En aquella vieja edición de Alianza Editorial de 1971, en su colección El Libro de Bolsillo, cuya traducción corría a cargo de Bonifacio del Carril, subrayé, cómo no, ese inicio tan impactante, tan impetuoso y enérgico que ponía las bases del conjunto del relato: «Hoy ha muerto mamá. O quizá ayer. No lo sé». Pero, a continuación, casi todo el resto de mis subrayados se centraban en todo lo relacionado con el calor, como si el existencialismo que pregonaba Camus estuviera pasado por el tamiz de una alta temperatura; como si para llegar a esa situación existencial, casi absurda y surrealista, fuera necesario el empuje de ese ambiente agobiante en el que nos falta el aire, en el que luchamos por respirar, reduciendo nuestra vida a un acto físico, a una pugna contra una adversidad sobrevenida y arrolladora que apenas nos permite pensar. Aunque la luz, que forma parte del campo léxico del calor, también juega un importante papel: el resplandor de la luz contra las paredes blancas –sólo es preciso imaginarse cualquiera de esos pueblos andaluces, en pleno verano, en cuyas casas luce la cal de sus fachadas– fatiga a Meursault, que no sabe cómo disimular su malestar.
Y poco después, tras una veintena de páginas, comienza el intenso espectáculo de una temperatura capaz de cegar el alma y abatir los corazones.

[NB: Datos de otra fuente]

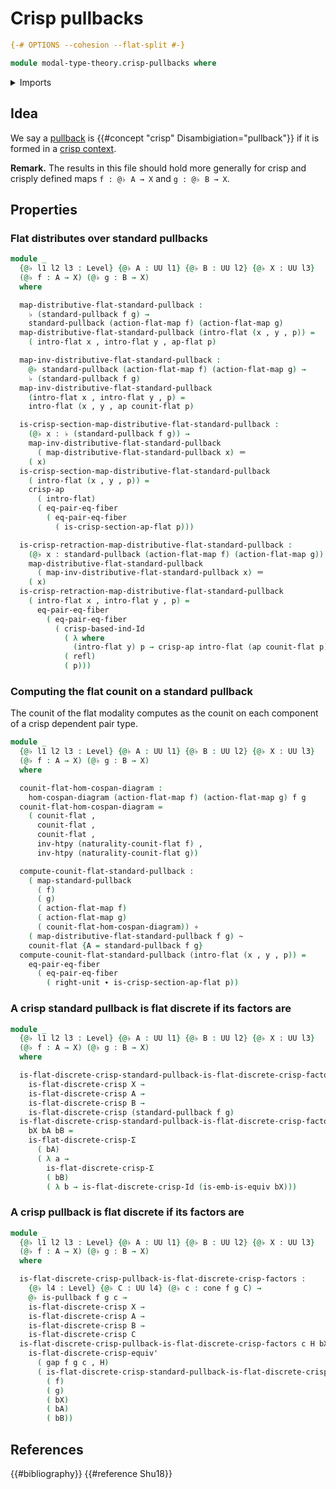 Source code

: # Crisp pullbacks

```agda
{-# OPTIONS --cohesion --flat-split #-}

module modal-type-theory.crisp-pullbacks where
```

<details><summary>Imports</summary>

```agda
open import foundation.action-on-identifications-functions
open import foundation.cones-over-cospan-diagrams
open import foundation.dependent-pair-types
open import foundation.equality-dependent-pair-types
open import foundation.equivalences
open import foundation.function-types
open import foundation.functoriality-pullbacks
open import foundation.homotopies
open import foundation.identity-types
open import foundation.morphisms-cospan-diagrams
open import foundation.pullbacks
open import foundation.standard-pullbacks
open import foundation.universe-levels

open import modal-type-theory.action-on-identifications-crisp-functions
open import modal-type-theory.action-on-identifications-flat-modality
open import modal-type-theory.crisp-dependent-pair-types
open import modal-type-theory.crisp-identity-types
open import modal-type-theory.flat-discrete-crisp-types
open import modal-type-theory.flat-modality
open import modal-type-theory.functoriality-flat-modality
```

</details>

## Idea

We say a [pullback](foundation-core.pullbacks.md) is
{{#concept "crisp" Disambigiation="pullback"}} if it is formed in a
[crisp context](modal-type-theory.crisp-types.md).

**Remark.** The results in this file should hold more generally for crisp and
crisply defined maps `f : @♭ A → X` and `g : @♭ B → X`.

## Properties

### Flat distributes over standard pullbacks

```agda
module _
  {@♭ l1 l2 l3 : Level} {@♭ A : UU l1} {@♭ B : UU l2} {@♭ X : UU l3}
  (@♭ f : A → X) (@♭ g : B → X)
  where

  map-distributive-flat-standard-pullback :
    ♭ (standard-pullback f g) →
    standard-pullback (action-flat-map f) (action-flat-map g)
  map-distributive-flat-standard-pullback (intro-flat (x , y , p)) =
    ( intro-flat x , intro-flat y , ap-flat p)

  map-inv-distributive-flat-standard-pullback :
    @♭ standard-pullback (action-flat-map f) (action-flat-map g) →
    ♭ (standard-pullback f g)
  map-inv-distributive-flat-standard-pullback
    (intro-flat x , intro-flat y , p) =
    intro-flat (x , y , ap counit-flat p)

  is-crisp-section-map-distributive-flat-standard-pullback :
    (@♭ x : ♭ (standard-pullback f g)) →
    map-inv-distributive-flat-standard-pullback
      ( map-distributive-flat-standard-pullback x) ＝
    ( x)
  is-crisp-section-map-distributive-flat-standard-pullback
    ( intro-flat (x , y , p)) =
    crisp-ap
      ( intro-flat)
      ( eq-pair-eq-fiber
        ( eq-pair-eq-fiber
          ( is-crisp-section-ap-flat p)))

  is-crisp-retraction-map-distributive-flat-standard-pullback :
    (@♭ x : standard-pullback (action-flat-map f) (action-flat-map g)) →
    map-distributive-flat-standard-pullback
      ( map-inv-distributive-flat-standard-pullback x) ＝
    ( x)
  is-crisp-retraction-map-distributive-flat-standard-pullback
    ( intro-flat x , intro-flat y , p) =
      eq-pair-eq-fiber
        ( eq-pair-eq-fiber
          ( crisp-based-ind-Id
            ( λ where
              (intro-flat y) p → crisp-ap intro-flat (ap counit-flat p) ＝ p)
            ( refl)
            ( p)))
```

### Computing the flat counit on a standard pullback

The counit of the flat modality computes as the counit on each component of a
crisp dependent pair type.

```agda
module _
  {@♭ l1 l2 l3 : Level} {@♭ A : UU l1} {@♭ B : UU l2} {@♭ X : UU l3}
  (@♭ f : A → X) (@♭ g : B → X)
  where

  counit-flat-hom-cospan-diagram :
    hom-cospan-diagram (action-flat-map f) (action-flat-map g) f g
  counit-flat-hom-cospan-diagram =
    ( counit-flat ,
      counit-flat ,
      counit-flat ,
      inv-htpy (naturality-counit-flat f) ,
      inv-htpy (naturality-counit-flat g))

  compute-counit-flat-standard-pullback :
    ( map-standard-pullback
      ( f)
      ( g)
      ( action-flat-map f)
      ( action-flat-map g)
      ( counit-flat-hom-cospan-diagram)) ∘
    ( map-distributive-flat-standard-pullback f g) ~
    counit-flat {A = standard-pullback f g}
  compute-counit-flat-standard-pullback (intro-flat (x , y , p)) =
    eq-pair-eq-fiber
      ( eq-pair-eq-fiber
        ( right-unit ∙ is-crisp-section-ap-flat p))
```

### A crisp standard pullback is flat discrete if its factors are

```agda
module _
  {@♭ l1 l2 l3 : Level} {@♭ A : UU l1} {@♭ B : UU l2} {@♭ X : UU l3}
  (@♭ f : A → X) (@♭ g : B → X)
  where

  is-flat-discrete-crisp-standard-pullback-is-flat-discrete-crisp-factors :
    is-flat-discrete-crisp X →
    is-flat-discrete-crisp A →
    is-flat-discrete-crisp B →
    is-flat-discrete-crisp (standard-pullback f g)
  is-flat-discrete-crisp-standard-pullback-is-flat-discrete-crisp-factors
    bX bA bB =
    is-flat-discrete-crisp-Σ
      ( bA)
      ( λ a →
        is-flat-discrete-crisp-Σ
        ( bB)
        ( λ b → is-flat-discrete-crisp-Id (is-emb-is-equiv bX)))
```

### A crisp pullback is flat discrete if its factors are

```agda
module _
  {@♭ l1 l2 l3 : Level} {@♭ A : UU l1} {@♭ B : UU l2} {@♭ X : UU l3}
  (@♭ f : A → X) (@♭ g : B → X)
  where

  is-flat-discrete-crisp-pullback-is-flat-discrete-crisp-factors :
    {@♭ l4 : Level} {@♭ C : UU l4} (@♭ c : cone f g C) →
    @♭ is-pullback f g c →
    is-flat-discrete-crisp X →
    is-flat-discrete-crisp A →
    is-flat-discrete-crisp B →
    is-flat-discrete-crisp C
  is-flat-discrete-crisp-pullback-is-flat-discrete-crisp-factors c H bX bA bB =
    is-flat-discrete-crisp-equiv'
      ( gap f g c , H)
      ( is-flat-discrete-crisp-standard-pullback-is-flat-discrete-crisp-factors
        ( f)
        ( g)
        ( bX)
        ( bA)
        ( bB))
```

## References

{{#bibliography}} {{#reference Shu18}}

Un sol desbordante que hace estremecer el paisaje, que lo torna inhumano y deprimente. Y, no mucho después, en la playa, donde tiene lugar la escena más cruel de toda la novela, el sol cae a plomo sobre la arena y se refleja en el mar de manera insoportable. Así, medio amodorrado, sin pensar en nada, este tipo indiferente que bosteza, que mira al mar mientras fuma, con los ojos ciegos detrás de una cortina de sal, efectúa cuatro disparos «sobre un cuerpo inerte en el que las balas se hundían sin que se notara». Que es como dar cuatro breves golpes en la puerta de la desgracia, como el propio Albert Camus puntualiza líneas más adelante.
A partir de entonces, mediada la novela, la tensión del calor va cediendo, rebajándose, diluyéndose poco a poco, cuando el sol se encamina hacia su definitivo ocaso. El mismo ocaso sin vuelta atrás de Meursault al que, como se refleja en la última página de la obra, sólo le queda esperar «que el día de mi ejecución haya muchos espectadores y que me reciban con gritos de odio».